Show, from the records below, all lines that contain the word "documentation".

Start of Available records

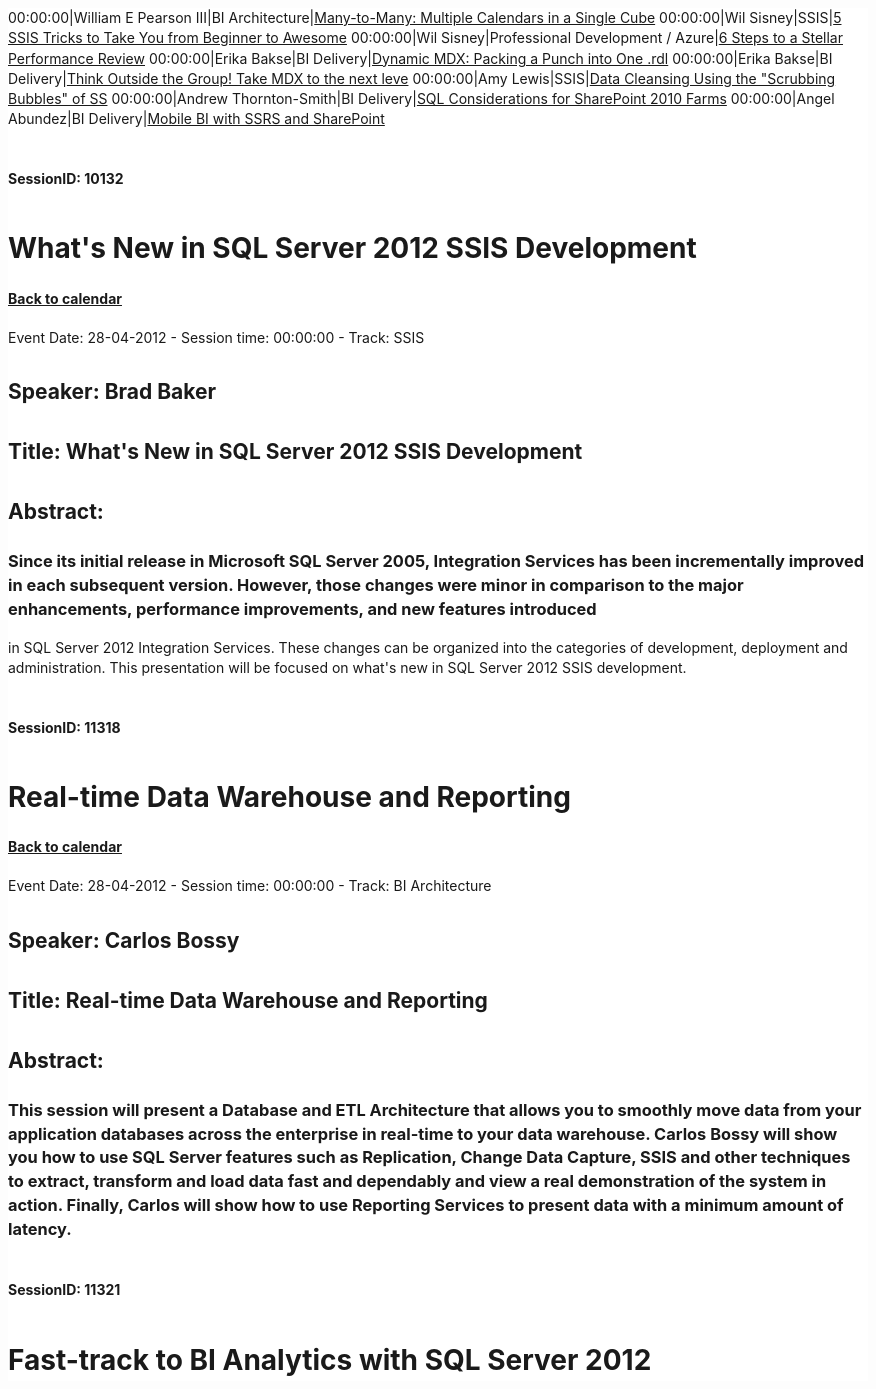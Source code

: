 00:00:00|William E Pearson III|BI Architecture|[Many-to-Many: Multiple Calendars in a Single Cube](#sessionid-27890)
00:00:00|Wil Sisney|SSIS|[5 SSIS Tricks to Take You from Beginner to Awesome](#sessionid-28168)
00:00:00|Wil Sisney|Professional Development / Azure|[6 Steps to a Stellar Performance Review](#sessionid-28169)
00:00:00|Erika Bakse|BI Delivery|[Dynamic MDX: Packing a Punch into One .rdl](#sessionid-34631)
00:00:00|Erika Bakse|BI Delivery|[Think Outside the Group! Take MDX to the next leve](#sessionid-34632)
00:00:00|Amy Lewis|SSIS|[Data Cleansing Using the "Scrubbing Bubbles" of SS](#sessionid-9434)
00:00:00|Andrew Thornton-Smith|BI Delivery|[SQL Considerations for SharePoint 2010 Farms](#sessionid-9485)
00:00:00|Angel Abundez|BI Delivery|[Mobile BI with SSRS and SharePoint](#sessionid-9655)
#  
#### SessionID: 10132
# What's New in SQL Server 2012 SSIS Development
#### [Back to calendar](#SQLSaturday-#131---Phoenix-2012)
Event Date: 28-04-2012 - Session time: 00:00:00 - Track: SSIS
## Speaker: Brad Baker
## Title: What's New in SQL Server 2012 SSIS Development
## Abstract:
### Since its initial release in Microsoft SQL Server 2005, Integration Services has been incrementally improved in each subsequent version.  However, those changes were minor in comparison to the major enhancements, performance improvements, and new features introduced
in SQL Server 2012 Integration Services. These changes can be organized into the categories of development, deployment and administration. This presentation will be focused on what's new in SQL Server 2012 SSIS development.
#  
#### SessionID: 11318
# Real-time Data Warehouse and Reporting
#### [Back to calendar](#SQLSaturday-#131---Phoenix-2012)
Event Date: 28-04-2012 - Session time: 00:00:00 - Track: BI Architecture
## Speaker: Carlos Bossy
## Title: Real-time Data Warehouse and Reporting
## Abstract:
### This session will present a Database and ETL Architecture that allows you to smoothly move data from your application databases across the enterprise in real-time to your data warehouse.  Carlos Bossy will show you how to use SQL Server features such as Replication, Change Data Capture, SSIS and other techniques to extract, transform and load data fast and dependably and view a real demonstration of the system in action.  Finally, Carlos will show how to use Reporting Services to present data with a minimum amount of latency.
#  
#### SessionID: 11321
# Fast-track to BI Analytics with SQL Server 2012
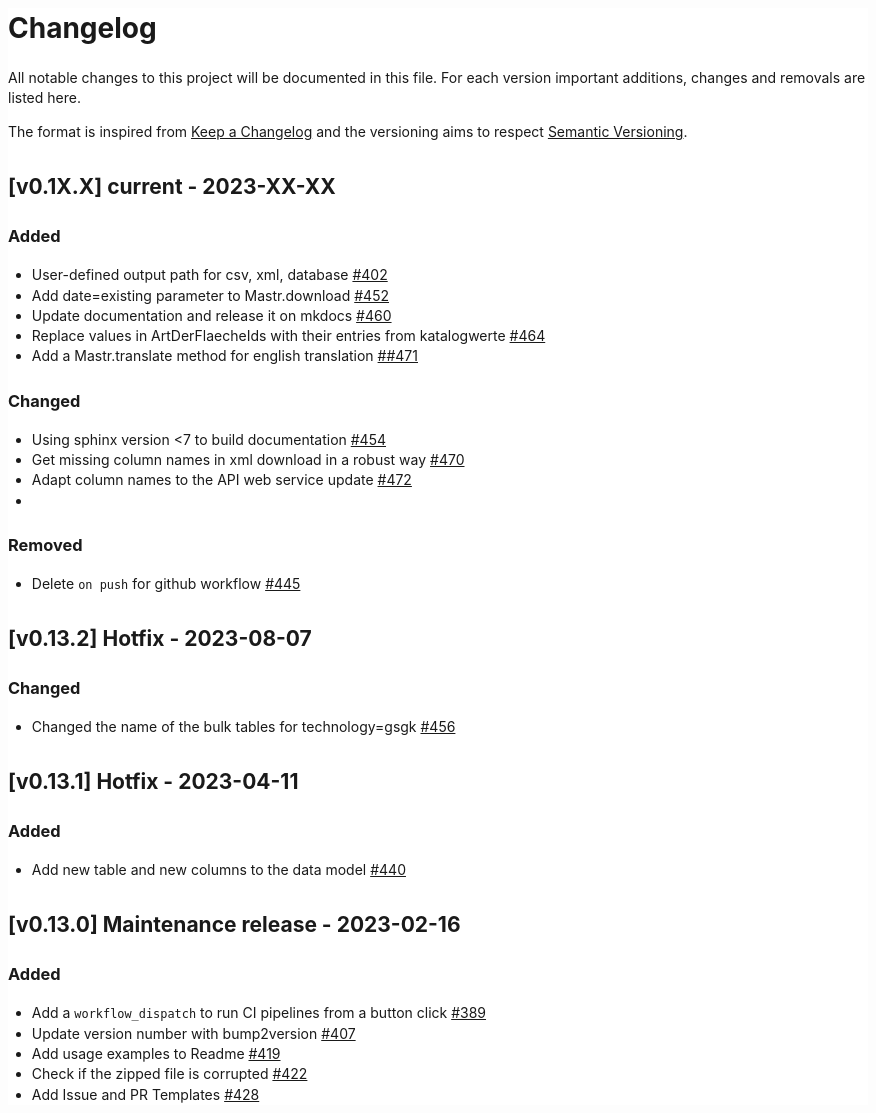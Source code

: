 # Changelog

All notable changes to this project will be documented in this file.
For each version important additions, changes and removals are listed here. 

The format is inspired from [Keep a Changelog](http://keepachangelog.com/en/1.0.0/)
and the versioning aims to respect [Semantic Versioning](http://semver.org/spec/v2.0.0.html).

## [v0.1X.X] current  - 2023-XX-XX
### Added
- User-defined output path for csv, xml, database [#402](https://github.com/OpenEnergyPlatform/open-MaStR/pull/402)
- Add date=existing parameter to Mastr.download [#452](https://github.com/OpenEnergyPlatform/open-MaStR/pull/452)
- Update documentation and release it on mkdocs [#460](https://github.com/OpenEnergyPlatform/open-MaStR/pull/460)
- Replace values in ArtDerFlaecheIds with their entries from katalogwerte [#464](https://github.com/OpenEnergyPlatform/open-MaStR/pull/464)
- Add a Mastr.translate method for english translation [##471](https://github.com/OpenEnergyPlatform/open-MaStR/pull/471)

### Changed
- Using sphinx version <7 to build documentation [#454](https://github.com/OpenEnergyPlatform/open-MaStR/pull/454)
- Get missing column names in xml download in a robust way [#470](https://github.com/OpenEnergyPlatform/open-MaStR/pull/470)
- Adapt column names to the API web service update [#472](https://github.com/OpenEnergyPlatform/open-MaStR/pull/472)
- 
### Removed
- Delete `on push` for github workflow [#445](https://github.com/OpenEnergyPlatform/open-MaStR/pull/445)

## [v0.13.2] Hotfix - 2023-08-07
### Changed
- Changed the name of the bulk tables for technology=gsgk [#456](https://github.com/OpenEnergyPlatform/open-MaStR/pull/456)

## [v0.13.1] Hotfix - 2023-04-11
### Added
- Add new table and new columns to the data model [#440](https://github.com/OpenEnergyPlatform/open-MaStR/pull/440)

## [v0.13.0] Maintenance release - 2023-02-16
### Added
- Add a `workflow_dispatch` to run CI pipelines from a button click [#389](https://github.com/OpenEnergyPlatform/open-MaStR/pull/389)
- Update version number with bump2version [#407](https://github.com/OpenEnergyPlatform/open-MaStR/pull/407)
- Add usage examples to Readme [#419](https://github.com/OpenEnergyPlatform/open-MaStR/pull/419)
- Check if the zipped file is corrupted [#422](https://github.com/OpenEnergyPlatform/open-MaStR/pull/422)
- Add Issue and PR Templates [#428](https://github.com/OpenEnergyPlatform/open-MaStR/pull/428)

End of Available records

_Reply_
- Update documentation and release it on mkdocs [#460](https://github.com/OpenEnergyPlatform/open-MaStR/pull/460)
- Using sphinx version <7 to build documentation [#454](https://github.com/OpenEnergyPlatform/open-MaStR/pull/454)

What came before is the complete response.